Exercise instructions:
Return all lines of the data in which the string "eine" occurs.
########
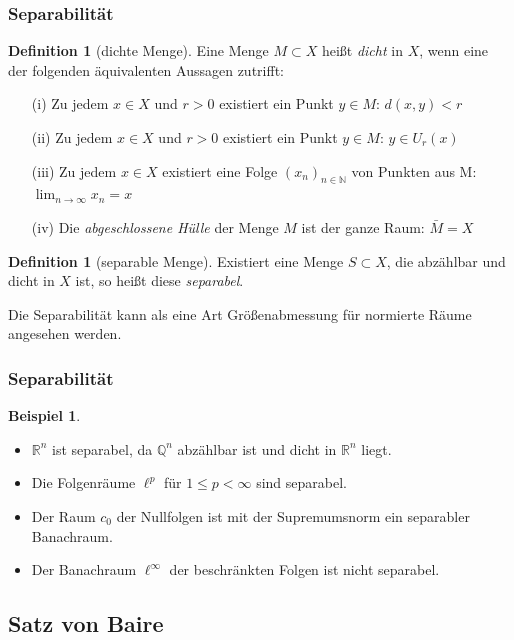 \documentclass[t, handout]{beamer}
\newcommand{\N}{\mathbb{N}}
\newcommand{\Q}{\mathbb{Q}}
\newcommand{\R}{\mathbb{R}}
\theoremstyle{definition} %
\newtheorem{dfi}[sa]{Definition} %
\newtheorem*{bsp}{Beispiel}
\begin{document}
\begin{frame}
\frametitle{Separabilität}
\begin{dfi}[dichte Menge]
Eine Menge $M \subset X$ heißt \textit{dicht} in $X$, wenn eine der folgenden äquivalenten Aussagen zutrifft:
\begin{itemize}
\item[(i)] Zu jedem $x \in X$ und  $r > 0$ existiert ein Punkt $y \in M$: $d(x,y)<r$
\item[(ii)] Zu jedem $x \in X$ und  $r > 0$ existiert ein Punkt $y \in M$: $y \in U_r (x)$
\item[(iii)] Zu jedem $x \in X$ existiert eine Folge ${(x_n)}_{n \in \N}$ von Punkten aus M: $\lim_{n \to \infty}{x_n} = x$
\item[(iv)] Die \textit{abgeschlossene Hülle} der Menge $M$ ist der ganze Raum: $\bar{M} = X$
\end{itemize}
\end{dfi}
\pause
\begin{dfi}[separable Menge]
Existiert eine Menge $S \subset X$, die abzählbar und dicht in $X$ ist, so heißt diese \textit{separabel}.
\end{dfi}
\pause
Die Separabilität kann als eine Art Größenabmessung für normierte Räume angesehen werden.
\end{frame}

\begin{frame}
\frametitle{Separabilität}
\begin{bsp}
\begin{itemize}
\item $\R^n$ ist separabel, da $\Q^n$ abzählbar ist und dicht in $\R^n$ liegt.
\item Die Folgenräume $\ell^p$ für $1 \leq p < \infty$ sind separabel.
\item Der Raum $c_0$ der Nullfolgen ist mit der Supremumsnorm ein separabler Banachraum.
\item Der Banachraum $\ell^\infty$ der beschränkten Folgen ist nicht separabel.
\end{itemize}
\end{bsp}
\end{frame}

\subsection{Satz von Baire}
\end{document}
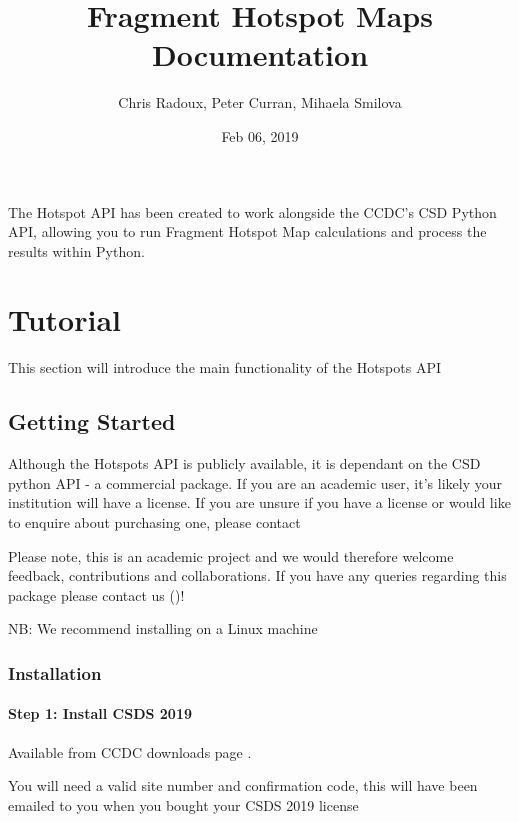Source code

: \documentclass[letterpaper,10pt,english]{sphinxmanual}
\title{Fragment Hotspot Maps Documentation}
\date{Feb 06, 2019}
\author{Chris Radoux, Peter Curran, Mihaela Smilova}
\begin{document}
\pagestyle{empty}
\sphinxmaketitle
\pagestyle{plain}
\sphinxtableofcontents
\pagestyle{normal}
\label{\detokenize{index::doc}}


The Hotspot API has been created to work alongside the CCDC’s CSD Python API, allowing you to run Fragment Hotspot Map
calculations and process the results within Python.


\chapter{Tutorial}
\label{\detokenize{tutorial:tutorial}}\label{\detokenize{tutorial::doc}}
This section will introduce the main functionality of the Hotspots API


\section{Getting Started}
\label{\detokenize{tutorial:getting-started}}
Although the Hotspots API is publicly available, it is dependant on the CSD python API - a commercial package.
If you are an academic user, it’s likely your institution will have a license. If you are unsure if you have a
license or would like to enquire about purchasing one, please contact 

Please note, this is an academic project and we would therefore welcome feedback, contributions and collaborations.
If you have any queries regarding this package please contact us ()!

NB: We recommend installing on a Linux machine


\subsection{Installation}
\label{\detokenize{tutorial:installation}}

\subsubsection{Step 1: Install CSDS 2019}
\label{\detokenize{tutorial:step-1-install-csds-2019}}
Available from CCDC downloads page .

You will need a valid site number and confirmation code, this will have been emailed to you when you bought your CSDS 2019 license
\end{document}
########
Exercise solution:
Eine Menge $M \subset X$ heißt \textit{dicht} in $X$, wenn eine der folgenden äquivalenten Aussagen zutrifft:
\item[(iii)] Zu jedem $x \in X$ existiert eine Folge ${(x_n)}_{n \in \N}$ von Punkten aus M: $\lim_{n \to \infty}{x_n} = x$
Existiert eine Menge $S \subset X$, die abzählbar und dicht in $X$ ist, so heißt diese \textit{separabel}.
Die Separabilität kann als eine Art Größenabmessung für normierte Räume angesehen werden.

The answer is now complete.